(Records excerpted from a collection)
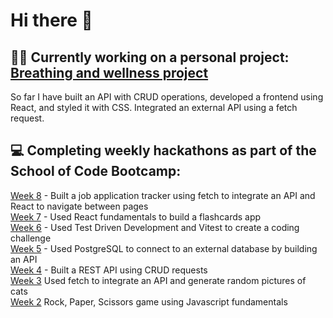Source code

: <h1> Hi there 👋 </h1>

<h2><strong>🧘‍♀️ Currently working on a personal project:</strong> <a href="https://github.com/graceoreilly/breathing_project">Breathing and wellness project</a></h2>
<p>So far I have built an API with CRUD operations, developed a frontend using React, and styled it with CSS. Integrated an external API using a fetch request.</p>

 <h2><strong>💻 Completing weekly hackathons as part of the School of Code Bootcamp:</strong></h2>

<a href="https://github.com/SchoolOfCode/week-8-hackathon-i-am-immutable">Week 8</a><span> - Built a job application tracker using fetch to integrate an API and React to navigate between pages</span><br>
<a href="https://github.com/SchoolOfCode/week-7-hackathon-room-9-dgt">Week 7</a><span> - Used React fundamentals to build a flashcards app</span><br>
<a href="https://github.com/SchoolOfCode/week-6-hackathon-graceoreilly">Week 6</a><span> - Used Test Driven Development and Vitest to create a coding challenge</span><br>
<a href="https://github.com/SchoolOfCode/week-5-hackathon-sgs_room_10">Week 5</a><span> - Used PostgreSQL to connect to an external database by building an API</span><br>
<a href="https://github.com/SchoolOfCode/week-4-rest-api-hackathon-bc18-room-10">Week 4</a><span> - Built a REST API using CRUD requests</span><br>
<a href="https://github.com/SchoolOfCode/week-3-hackathon-css-room-6">Week 3</a><span> Used fetch to integrate an API and generate random pictures of cats</span><br>
<a href="https://github.com/SchoolOfCode/week-2-hackathon-rock-paper-scissors-bc18-team9">Week 2</a><span> Rock, Paper, Scissors game using Javascript fundamentals</span><br>







<!--
**graceoreilly/graceoreilly** is a ✨ _special_ ✨ repository because its `README.md` (this file) appears on your GitHub profile.

Here are some ideas to get you started:

- 🔭 I’m currently working on ...
- 🌱 I’m currently learning ...
- 👯 I’m looking to collaborate on ...
- 🤔 I’m looking for help with ...
- 💬 Ask me about ...
- 📫 How to reach me: ...
- 😄 Pronouns: ...
- ⚡ Fun fact: ...
-->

(WHAT TO DO) When you transcribe these entries, keep every word exact and drop the pictures.

(REPLY TO THE EXERCISE)
Source code

: <h1> Hi there 👋 </h1>

<h2><strong>🧘‍♀️ Currently working on a personal project:</strong> <a href="https://github.com/graceoreilly/breathing_project">Breathing and wellness project</a></h2>
<p>So far I have built an API with CRUD operations, developed a frontend using React, and styled it with CSS. Integrated an external API using a fetch request.</p>

 <h2><strong>💻 Completing weekly hackathons as part of the School of Code Bootcamp:</strong></h2>

<a href="https://github.com/SchoolOfCode/week-8-hackathon-i-am-immutable">Week 8</a><span> - Built a job application tracker using fetch to integrate an API and React to navigate between pages</span><br>
<a href="https://github.com/SchoolOfCode/week-7-hackathon-room-9-dgt">Week 7</a><span> - Used React fundamentals to build a flashcards app</span><br>
<a href="https://github.com/SchoolOfCode/week-6-hackathon-graceoreilly">Week 6</a><span> - Used Test Driven Development and Vitest to create a coding challenge</span><br>
<a href="https://github.com/SchoolOfCode/week-5-hackathon-sgs_room_10">Week 5</a><span> - Used PostgreSQL to connect to an external database by building an API</span><br>
<a href="https://github.com/SchoolOfCode/week-4-rest-api-hackathon-bc18-room-10">Week 4</a><span> - Built a REST API using CRUD requests</span><br>
<a href="https://github.com/SchoolOfCode/week-3-hackathon-css-room-6">Week 3</a><span> Used fetch to integrate an API and generate random pictures of cats</span><br>
<a href="https://github.com/SchoolOfCode/week-2-hackathon-rock-paper-scissors-bc18-team9">Week 2</a><span> Rock, Paper, Scissors game using Javascript fundamentals</span><br>







<!--
**graceoreilly/graceoreilly** is a ✨ _special_ ✨ repository because its `README.md` (this file) appears on your GitHub profile.

Here are some ideas to get you started:

- 🔭 I’m currently working on ...
- 🌱 I’m currently learning ...
- 👯 I’m looking to collaborate on ...
- 🤔 I’m looking for help with ...
- 💬 Ask me about ...
- 📫 How to reach me: ...
- 😄 Pronouns: ...
- ⚡ Fun fact: ...
-->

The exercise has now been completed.